Steppy Pants Review: Walk Hard

By Rob Rich |
The Good

Goofy ragdolls are funny to watch

Walking past Game Center friends and other players is very satisfying

Plenty of outfits to unlock

The Bad

Borrows the Crossy Road style a bit too liberally

Drains the battery at a somewhat alarming rate

It’d be easy to write-off Steppy Pants as yet another attempt to cash in on the “blank-y blank” game craze, but naming conventions aside, it’s actually quite enjoyable. Not just for a self-proclaimed walking simulator, but as an easy to pick up and hard to put down exercise in frustration.

Don’t worry — I mean the good kind of frustration. The kind that’s become a pillar of the mobile games industry.

The entire point of Steppy Pants is to walk forward. Just tap to lift a leg, then release to step down. Each successive step will alternate between left and right automatically, so tapping is all there is to it. Except it’s not.

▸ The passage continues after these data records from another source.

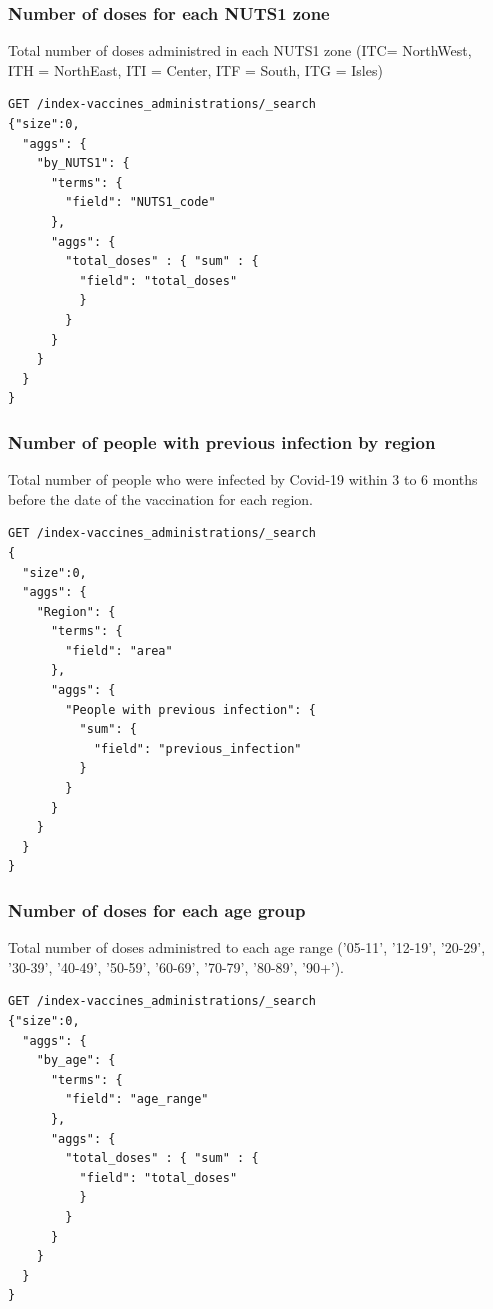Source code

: \documentclass[12pt, a4paper]{article}
\begin{document}
\subsubsection{Number of doses for each NUTS1 zone}
Total number of doses administred in each NUTS1 zone (ITC= NorthWest, \\ 
ITH = NorthEast, ITI = Center, ITF = South, ITG = Isles)
\begin{tcolorbox}[fontupper=\scriptsize]
  \begin{verbatim}
GET /index-vaccines_administrations/_search
{"size":0,
  "aggs": {
    "by_NUTS1": {
      "terms": {
        "field": "NUTS1_code"
      },
      "aggs": {
        "total_doses" : { "sum" : {
          "field": "total_doses"
          }
        }
      }
    }
  }
}
  \end{verbatim}
\end{tcolorbox}

\subsubsection{Number of people with previous infection by region}
Total number of people who were infected by Covid-19 within 3 to 6 months before the 
date of the vaccination for each region.
\begin{tcolorbox}[fontupper=\scriptsize]
  \begin{verbatim}
GET /index-vaccines_administrations/_search
{
  "size":0,
  "aggs": {
    "Region": {
      "terms": {
        "field": "area"
      },
      "aggs": {
        "People with previous infection": {
          "sum": {
            "field": "previous_infection"
          }
        }
      }
    }
  }
}
  \end{verbatim}
\end{tcolorbox}

\subsubsection{Number of doses for each age group}
Total number of doses administred to each age range ('05-11', '12-19', '20-29', '30-39',
'40-49', '50-59', '60-69', '70-79', '80-89', '90+').
\begin{tcolorbox}[fontupper=\scriptsize]
  \begin{verbatim}
GET /index-vaccines_administrations/_search
{"size":0,
  "aggs": {
    "by_age": {
      "terms": {
        "field": "age_range"
      },
      "aggs": {
        "total_doses" : { "sum" : { 
          "field": "total_doses"
          }
        }
      }
    }
  }
}
  \end{verbatim}
\end{tcolorbox}
\end{document}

As should be expected, the sidewalk is full of cracks: cracks between concrete sections, gaps between crosswalk lines, and so on. Stepping on one of these cracks results in immediate failure, with the awkward ragdoll of a main character flopping over dramatically before returning to the last checkpoint. Avoiding these cracks is what makes Steppy Pants so darn tricky. Holding down for too long, or not long enough, can easily land a foot on a crack and prematurely end a run (or walk. Whatever.)

High scores are determined by how many steps are taken in succession, but there’s also an overall distance counter that’s sort of its own separate kind of scoreboard. This is pretty nice, because it puts players under less pressure to perform perfectly every single time. Instead of worrying about getting a new personal best (which they can certainly still fret over if they’d like), they can steadily improve their overall distance traveled. Seeing other goofy characters standing off to the side as score markers for Game Center friends and other players is also a really nice touch. Breezing past a buddy or seeing someone off in the distance can be fantastic motivators.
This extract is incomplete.